In his address to launch ‘Welcoming the Stranger – Irish Migrant Welfare in Britain since 1957’ by Dr Patricia Kennedy of UCD, the bishop said that with the exception of a brief period in the last ten years, net outward migration has always been a strong vein running through the narrative of Ireland’s history.
This emigration was most evident during the Great Famine period, but also during the dark days of the 1950s and the 1980s.
The chair of the Irish Episcopal Council for Emigrants said every family and parish felt the pain and loss which was sometimes akin to bereavement.
Speaking at the Irish Embassy in London, Bishop Kirby paid tribute to His Excellency, Mr Daniel Mulhall, Ambassador of Ireland to Great Britain, and Mrs Greta Mulhall, who hosted the event.
Paying tribute to Dr Kennedy for the important and significant research in the book, the Bishop said that before reading Welcoming the Stranger he was largely unaware of the extent of the selflessness and the commitment of so many lay people, religious sisters, and clergy in this mission to Irish emigrants in Britain for over half a century.
He said Dr Kennedy’s work has a reach that goes beyond the story of the migration of Irish people to Britain; “this work has a global significance”.
“We can see from many current crises that no amount of policy will deter people from migrating. Whether policy seeks to curtail or discourage, to invite or integrate, it will never be successful unless it addresses the needs of those who are migrating.”
The Bishop, who acts on behalf of the Episcopal Council for Emigrants said it would be remiss not to think of those who travel across the Mediterranean Sea and in doing so put their lives in danger.
“Though emigration should never be justified as a tool of economic policy, one can only be grateful for the freedom of movement that exists between Britain and Ireland, and wonder what can policy-makers learn in this regard in the wake of ongoing human tragedies off the coast of Southern Europe?”
One point Bishop Kirby sought to emphasize was that when one looks at the work undertaken on behalf of Irish prisoners in the campaign to free those wrongly imprisoned, and separately at the achievements of the Task Force on Emigration, it is clear that in order to achieve significant outcomes for those living overseas, connection with the homeland is vital.
“The lesson from this book is that the more isolated emigrant or diaspora groups become; the less effective they are on behalf of those they serve. New energy and fresh imagination has to be brought to bear on the way that Irish people abroad relate to their homeland for the good of both.”

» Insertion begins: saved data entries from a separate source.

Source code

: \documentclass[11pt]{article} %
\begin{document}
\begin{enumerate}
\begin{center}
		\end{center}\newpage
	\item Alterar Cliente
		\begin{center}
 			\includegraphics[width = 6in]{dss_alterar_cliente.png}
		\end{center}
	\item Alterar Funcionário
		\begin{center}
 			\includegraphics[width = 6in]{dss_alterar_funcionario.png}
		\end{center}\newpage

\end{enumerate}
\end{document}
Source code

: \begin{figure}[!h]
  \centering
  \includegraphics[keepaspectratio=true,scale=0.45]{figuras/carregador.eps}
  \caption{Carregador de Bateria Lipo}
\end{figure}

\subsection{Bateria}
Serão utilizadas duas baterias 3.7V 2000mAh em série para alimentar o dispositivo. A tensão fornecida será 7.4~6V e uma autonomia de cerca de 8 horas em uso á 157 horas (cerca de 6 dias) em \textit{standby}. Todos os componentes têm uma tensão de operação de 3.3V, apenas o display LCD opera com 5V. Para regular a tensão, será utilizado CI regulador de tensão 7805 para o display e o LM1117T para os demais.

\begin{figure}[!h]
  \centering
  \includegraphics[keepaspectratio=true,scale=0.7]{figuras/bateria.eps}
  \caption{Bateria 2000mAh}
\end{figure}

He said the book’s research highlighted the importance of supporting emigrants maintaining contact with their homeland; the importance of providing assistance to new emigrants; placing people at the heart of migrant policy; and, encouraging the work of integration.
Another point highlighted by the book relates to reports of the ‘ghettoisation’ of emigrant communities.
“Those looking in from the outside can often accuse those who work with migrants of creating ‘ghettos’. This research challenges those who hold this view,” he highlighted.
Bishop Kirby also said that while Irish migrants were not without stigma in some of their host communities, Ireland was fortunate that the Irish who travelled to Britain didn’t have to worry about visas or quotas.
“They didn’t have to declare as refugees and asylum seekers though many were economic refugees and some may have fled persecution of one form or another.”